Cette problématique ne met pas cause des enjeux financiers. Les héritiers s’attachent ici à la valeur affective des courriers.

Ainsi, deux thèses s’opposent en la matière : d’une part, certains sont réticents à la transmission de ces données suite au décès (il s’agit notamment des hébergeurs) au motif que cela constituerait une atteinte au respect de la vie privée et au secret des correspondances ; d’autre part, d’autres exigent l’application classique des règles traditionnelles de succession en s’appuyant sur l’analogie avec le devenir des courriers classiques et sur une jurisprudence américaine.

A. La position des hébergeurs : le refus de communiquer les données personnelles

Notons que deux fondements sont susceptibles de justifier le refus de transmission des courriels à la famille du défunt :

– L’article 226-15 du Code pénal incrimine la violation du secret des correspondances : « Le fait, commis de mauvaise foi, d’ouvrir, de supprimer, de retarder ou de détourner des correspondances arrivées ou non à destination et adressées à des tiers, ou d’en prendre frauduleusement connaissance, est puni d’un an d’emprisonnement et de 45 000 euros d’amende. Est puni des mêmes peines le fait, commis de mauvaise foi, d’intercepter, de détourner, d’utiliser ou de divulguer des correspondances émises, transmises ou reçues par la voie des télécommunications ou de procéder à l’installation d’appareils conçus pour réaliser de telles interceptions.

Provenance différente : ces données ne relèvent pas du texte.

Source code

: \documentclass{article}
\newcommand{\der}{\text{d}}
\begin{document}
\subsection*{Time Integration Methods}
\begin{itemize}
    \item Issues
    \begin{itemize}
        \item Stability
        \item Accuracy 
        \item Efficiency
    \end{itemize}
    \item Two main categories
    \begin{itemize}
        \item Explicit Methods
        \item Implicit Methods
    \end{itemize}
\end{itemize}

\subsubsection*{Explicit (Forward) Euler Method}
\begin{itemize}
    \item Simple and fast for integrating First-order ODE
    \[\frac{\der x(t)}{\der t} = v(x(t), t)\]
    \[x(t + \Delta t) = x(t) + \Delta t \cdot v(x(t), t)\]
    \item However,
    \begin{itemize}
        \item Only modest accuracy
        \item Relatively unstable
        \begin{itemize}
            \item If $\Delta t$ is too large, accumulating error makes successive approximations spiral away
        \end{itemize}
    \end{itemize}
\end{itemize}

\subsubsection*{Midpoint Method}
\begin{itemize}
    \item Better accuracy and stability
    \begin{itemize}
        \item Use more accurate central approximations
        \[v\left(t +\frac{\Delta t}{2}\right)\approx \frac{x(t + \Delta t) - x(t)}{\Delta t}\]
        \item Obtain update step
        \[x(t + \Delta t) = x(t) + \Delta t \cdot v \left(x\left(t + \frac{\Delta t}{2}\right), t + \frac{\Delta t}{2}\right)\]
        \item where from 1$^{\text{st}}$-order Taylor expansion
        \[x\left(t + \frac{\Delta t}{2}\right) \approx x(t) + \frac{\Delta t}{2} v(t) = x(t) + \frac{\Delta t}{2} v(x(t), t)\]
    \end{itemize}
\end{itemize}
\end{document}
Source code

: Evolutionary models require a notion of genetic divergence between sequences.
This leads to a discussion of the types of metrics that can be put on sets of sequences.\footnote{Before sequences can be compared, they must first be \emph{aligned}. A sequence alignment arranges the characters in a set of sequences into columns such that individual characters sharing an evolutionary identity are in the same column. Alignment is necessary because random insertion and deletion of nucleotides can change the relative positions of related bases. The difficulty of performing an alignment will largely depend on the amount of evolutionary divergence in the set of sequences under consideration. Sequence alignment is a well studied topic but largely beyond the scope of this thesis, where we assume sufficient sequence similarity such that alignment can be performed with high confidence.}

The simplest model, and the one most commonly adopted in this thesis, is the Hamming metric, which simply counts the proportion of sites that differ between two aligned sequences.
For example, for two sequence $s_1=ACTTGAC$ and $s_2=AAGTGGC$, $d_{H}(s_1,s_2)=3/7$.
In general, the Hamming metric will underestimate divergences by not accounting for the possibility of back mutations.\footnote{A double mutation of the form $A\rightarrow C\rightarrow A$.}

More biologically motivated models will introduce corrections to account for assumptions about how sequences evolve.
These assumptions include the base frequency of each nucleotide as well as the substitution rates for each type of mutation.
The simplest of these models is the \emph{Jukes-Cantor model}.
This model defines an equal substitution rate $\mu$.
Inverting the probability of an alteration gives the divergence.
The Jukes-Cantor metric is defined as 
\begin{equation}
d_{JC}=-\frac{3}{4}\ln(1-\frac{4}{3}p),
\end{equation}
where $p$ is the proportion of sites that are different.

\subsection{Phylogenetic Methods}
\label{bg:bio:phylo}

Lorsqu’ils sont commis par le conjoint ou le concubin de la victime ou le partenaire lié à la victime par un pacte civil de solidarité, ces faits sont punis d’une peine de deux ans d’emprisonnement et de 60 000 euros d’amende. » (1).

Or l’arrêt Nikon (Chambre sociale de la Cour de cassation, 2 octobre 2001) qualifie les e-mails de correspondances privées bénéficiant du secret des correspondances. Cela interdit à toute personnes autres que le destinataire de prendre connaissance des courriels sans le consentement de ce dernier.

Cela étant, ce principe ne peut pas prospérer, car à la mort du destinataire, le secret des correspondances ne présente plus aucun intérêt et ne peut plus être invoqué.

L’article 9 du Code civil quant à lui dispose que : « Chacun a droit au respect de sa vie privée ».

Yahoo estime que diffuser de tels messages reviendrait à violer le droit à la vie privée de la personne décédée et de ceux avec qui elle correspondait : « nous avons pris l’engagement pour toute personne souscrivant à Yahoo Mail de traiter sa correspondance électronique comme de la correspondance privée et de respecter la confidentialité des messages » a déclaré la société dans un communiqué.

Cependant, la jurisprudence (Première chambre civile de la Cour de cassation, 14 décembre 1999, affaire Mitterrand) considère que le droit au respect de la vie privée s’éteint avec le décès de la personne et les vivants sont les seuls titulaires de ce droit. Dans cette espèce, la famille de l’ancien président réclamait réparation de deux préjudices distincts : l’un subi par le mort du fait de la révélation de son état de santé par son médecin le Docteur Gubler et l’autre subi par la famille victime d’une atteinte à la vie privée en tant qu’héritiers du défunt. La Cour de cassation les a donc déboutés sur le premier point.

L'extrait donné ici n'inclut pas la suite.